A similar trend can be observed for PNIPMAM microgels. The OD increases by increasing the aescin content in the solution which is used to swell the microgels. In contrast to PNIPAM particles, for PNIPMAM lower absolute values for the OD are obtained (see Fig. 2b). However, also the pure microgel solution of PNIPMAM shows a lower OD compared with the PNIPAM sample (0.7 to 1.1). Therefore, the decreased overall intensity can be assigned to a lower refractive index of the PNIPMAM solution. On the other hand, the increase of the OD by increasing the aescin content is much lower, which might also indicate a reduced uptake of aescin by PNIPMAM microgels compared with PNIPAM particles.

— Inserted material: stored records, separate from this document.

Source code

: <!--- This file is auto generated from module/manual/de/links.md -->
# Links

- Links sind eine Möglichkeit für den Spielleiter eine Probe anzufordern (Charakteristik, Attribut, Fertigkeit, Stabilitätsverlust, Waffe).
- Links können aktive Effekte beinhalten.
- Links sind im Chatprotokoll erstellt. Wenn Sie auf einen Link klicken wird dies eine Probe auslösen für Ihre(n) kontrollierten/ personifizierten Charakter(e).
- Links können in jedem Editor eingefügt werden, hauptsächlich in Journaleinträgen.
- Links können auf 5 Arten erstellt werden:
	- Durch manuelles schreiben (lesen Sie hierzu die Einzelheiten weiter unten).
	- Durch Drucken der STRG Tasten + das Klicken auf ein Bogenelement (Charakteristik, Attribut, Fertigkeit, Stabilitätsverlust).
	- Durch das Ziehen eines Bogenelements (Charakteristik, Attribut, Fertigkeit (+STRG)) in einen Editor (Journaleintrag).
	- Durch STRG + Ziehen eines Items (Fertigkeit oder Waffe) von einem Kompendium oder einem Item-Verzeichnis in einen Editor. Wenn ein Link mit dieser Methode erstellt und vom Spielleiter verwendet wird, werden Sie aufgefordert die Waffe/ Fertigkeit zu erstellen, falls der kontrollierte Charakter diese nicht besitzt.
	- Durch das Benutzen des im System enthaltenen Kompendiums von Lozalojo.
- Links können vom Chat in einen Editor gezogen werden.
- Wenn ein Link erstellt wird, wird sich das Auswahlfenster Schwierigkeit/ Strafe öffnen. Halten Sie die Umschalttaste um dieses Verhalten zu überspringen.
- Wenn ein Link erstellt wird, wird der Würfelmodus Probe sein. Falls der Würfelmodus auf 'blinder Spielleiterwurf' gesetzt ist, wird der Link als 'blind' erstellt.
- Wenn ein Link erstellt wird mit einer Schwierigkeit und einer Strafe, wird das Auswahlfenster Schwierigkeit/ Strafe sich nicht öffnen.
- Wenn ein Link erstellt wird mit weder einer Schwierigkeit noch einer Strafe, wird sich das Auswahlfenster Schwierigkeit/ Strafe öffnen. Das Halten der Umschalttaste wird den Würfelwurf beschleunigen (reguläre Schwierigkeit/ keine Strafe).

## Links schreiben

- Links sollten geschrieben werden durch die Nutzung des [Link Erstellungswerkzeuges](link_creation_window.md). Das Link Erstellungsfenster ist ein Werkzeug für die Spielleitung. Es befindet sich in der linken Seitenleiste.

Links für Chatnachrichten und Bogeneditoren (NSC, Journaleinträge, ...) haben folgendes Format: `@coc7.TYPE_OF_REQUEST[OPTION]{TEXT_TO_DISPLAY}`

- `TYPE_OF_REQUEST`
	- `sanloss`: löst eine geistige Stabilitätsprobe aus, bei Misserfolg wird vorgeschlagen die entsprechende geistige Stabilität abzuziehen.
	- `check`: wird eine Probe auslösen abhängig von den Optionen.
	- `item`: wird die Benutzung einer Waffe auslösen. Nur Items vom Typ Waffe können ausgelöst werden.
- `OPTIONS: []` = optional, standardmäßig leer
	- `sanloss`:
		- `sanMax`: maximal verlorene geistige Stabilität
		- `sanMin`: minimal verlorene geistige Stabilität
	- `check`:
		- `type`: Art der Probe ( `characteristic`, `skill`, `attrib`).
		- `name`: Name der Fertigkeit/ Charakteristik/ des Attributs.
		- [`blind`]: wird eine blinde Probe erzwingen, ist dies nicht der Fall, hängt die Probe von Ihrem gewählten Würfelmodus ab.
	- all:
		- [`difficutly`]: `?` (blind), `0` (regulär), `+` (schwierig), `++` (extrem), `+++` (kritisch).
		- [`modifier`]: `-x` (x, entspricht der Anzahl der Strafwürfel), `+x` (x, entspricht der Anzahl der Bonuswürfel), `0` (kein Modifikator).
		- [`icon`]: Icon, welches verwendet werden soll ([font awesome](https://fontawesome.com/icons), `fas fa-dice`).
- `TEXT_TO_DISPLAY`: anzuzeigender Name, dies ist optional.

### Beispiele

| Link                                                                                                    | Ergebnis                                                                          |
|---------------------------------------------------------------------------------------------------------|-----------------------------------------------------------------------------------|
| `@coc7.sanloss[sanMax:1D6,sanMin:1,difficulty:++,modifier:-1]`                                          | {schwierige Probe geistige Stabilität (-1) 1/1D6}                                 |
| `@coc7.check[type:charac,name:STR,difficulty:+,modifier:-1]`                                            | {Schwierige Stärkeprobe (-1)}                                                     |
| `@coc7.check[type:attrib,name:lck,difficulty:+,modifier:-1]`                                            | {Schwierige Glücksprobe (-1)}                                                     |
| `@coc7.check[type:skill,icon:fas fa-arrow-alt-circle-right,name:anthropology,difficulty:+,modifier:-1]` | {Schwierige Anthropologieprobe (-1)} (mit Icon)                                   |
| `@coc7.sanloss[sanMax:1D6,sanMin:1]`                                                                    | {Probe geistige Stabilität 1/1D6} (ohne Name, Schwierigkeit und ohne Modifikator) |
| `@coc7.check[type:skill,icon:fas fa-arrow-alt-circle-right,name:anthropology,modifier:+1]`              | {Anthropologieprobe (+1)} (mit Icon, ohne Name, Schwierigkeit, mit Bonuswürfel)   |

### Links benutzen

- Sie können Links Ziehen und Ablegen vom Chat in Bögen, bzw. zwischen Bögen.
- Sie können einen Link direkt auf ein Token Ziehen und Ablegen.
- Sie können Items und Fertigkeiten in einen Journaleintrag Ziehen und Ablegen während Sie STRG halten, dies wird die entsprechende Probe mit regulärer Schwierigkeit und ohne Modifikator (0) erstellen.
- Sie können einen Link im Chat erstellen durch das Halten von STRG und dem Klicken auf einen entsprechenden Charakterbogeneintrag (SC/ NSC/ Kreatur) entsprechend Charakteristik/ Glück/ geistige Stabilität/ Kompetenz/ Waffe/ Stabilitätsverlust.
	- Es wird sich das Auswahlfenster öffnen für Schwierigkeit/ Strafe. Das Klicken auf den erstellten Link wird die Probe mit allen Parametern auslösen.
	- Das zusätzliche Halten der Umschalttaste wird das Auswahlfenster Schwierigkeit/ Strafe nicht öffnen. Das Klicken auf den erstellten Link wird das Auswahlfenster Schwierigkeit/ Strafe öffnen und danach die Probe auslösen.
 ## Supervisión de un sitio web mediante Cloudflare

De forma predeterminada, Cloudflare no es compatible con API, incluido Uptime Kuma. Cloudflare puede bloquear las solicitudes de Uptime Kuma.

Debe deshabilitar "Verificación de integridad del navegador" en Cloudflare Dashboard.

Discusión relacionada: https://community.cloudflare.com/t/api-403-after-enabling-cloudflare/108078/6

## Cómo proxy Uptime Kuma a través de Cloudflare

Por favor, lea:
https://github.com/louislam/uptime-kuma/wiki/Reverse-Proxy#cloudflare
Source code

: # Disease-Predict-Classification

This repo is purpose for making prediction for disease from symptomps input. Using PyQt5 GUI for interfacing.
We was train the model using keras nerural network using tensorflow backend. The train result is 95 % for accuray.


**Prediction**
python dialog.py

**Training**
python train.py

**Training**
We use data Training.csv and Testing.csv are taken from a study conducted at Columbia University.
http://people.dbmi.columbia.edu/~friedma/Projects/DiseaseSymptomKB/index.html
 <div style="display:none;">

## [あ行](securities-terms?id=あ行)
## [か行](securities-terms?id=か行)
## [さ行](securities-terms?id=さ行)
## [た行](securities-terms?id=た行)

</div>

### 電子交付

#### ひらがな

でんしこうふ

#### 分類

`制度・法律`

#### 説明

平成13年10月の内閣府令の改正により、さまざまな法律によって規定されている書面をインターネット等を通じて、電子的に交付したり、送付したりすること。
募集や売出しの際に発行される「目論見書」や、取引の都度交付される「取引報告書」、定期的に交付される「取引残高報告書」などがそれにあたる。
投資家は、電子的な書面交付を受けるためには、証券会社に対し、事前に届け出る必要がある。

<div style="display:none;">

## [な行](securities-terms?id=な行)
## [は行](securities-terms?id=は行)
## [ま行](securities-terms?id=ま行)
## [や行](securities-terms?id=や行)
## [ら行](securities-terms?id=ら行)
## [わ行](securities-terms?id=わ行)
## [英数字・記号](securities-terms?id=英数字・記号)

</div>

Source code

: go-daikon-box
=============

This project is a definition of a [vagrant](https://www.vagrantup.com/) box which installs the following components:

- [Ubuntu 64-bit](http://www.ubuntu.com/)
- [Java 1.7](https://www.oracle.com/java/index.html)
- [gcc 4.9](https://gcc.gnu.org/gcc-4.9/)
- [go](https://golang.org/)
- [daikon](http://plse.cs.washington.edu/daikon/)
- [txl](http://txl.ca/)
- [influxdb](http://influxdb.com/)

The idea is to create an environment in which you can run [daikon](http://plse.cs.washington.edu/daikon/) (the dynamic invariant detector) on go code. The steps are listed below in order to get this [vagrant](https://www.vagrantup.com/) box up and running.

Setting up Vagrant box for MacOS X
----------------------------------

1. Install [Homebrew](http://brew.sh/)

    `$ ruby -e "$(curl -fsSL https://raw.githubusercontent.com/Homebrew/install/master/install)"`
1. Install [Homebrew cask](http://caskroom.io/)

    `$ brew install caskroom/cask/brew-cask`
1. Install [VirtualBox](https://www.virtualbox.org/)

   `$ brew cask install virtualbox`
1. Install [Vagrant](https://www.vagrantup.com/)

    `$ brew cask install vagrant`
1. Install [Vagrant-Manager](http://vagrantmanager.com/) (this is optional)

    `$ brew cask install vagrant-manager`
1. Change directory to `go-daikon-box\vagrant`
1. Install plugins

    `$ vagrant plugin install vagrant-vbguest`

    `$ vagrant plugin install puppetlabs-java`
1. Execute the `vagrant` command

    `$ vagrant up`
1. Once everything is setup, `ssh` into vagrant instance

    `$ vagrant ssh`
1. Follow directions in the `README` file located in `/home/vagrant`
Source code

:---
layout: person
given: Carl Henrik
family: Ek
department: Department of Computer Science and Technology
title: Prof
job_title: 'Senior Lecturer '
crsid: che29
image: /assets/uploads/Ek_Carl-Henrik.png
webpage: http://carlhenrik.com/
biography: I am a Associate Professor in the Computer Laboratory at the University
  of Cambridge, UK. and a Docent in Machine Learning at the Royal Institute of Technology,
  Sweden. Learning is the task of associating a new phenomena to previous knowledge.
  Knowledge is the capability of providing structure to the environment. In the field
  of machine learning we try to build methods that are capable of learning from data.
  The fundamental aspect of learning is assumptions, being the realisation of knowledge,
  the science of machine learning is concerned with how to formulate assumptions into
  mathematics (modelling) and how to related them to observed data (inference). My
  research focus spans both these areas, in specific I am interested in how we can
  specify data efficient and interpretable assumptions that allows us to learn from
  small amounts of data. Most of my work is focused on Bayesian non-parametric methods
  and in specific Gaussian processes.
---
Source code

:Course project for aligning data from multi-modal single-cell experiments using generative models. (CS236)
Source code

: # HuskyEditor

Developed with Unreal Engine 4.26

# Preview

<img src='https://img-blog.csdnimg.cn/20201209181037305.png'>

This becomes particularly clear when looking at the spectra for aescin concentrations of 0.1–0.3 mM. Compared with PNIPAM, at low-aescin concentrations, only a slight increase in optical density can be observed. This indicates a lower deposition of aescin in the microgel network. Only at an aescin concentration of 0.7 a significant increase in the OD to ca. 0.85 is observable. We suspect that due to the more hydrophilic nature of PNIPMAM and its distinctive cross-linker gradient compared with PNIPAM, the aescin incorporation rate into the polymer network is lowered, which causes the changes in OD to be rather small [52]. Only at higher aescin concentrations, a more homogeneous storage in the whole particle occurs, whereby the microgel becomes more compact, which leads to an increase in the OD.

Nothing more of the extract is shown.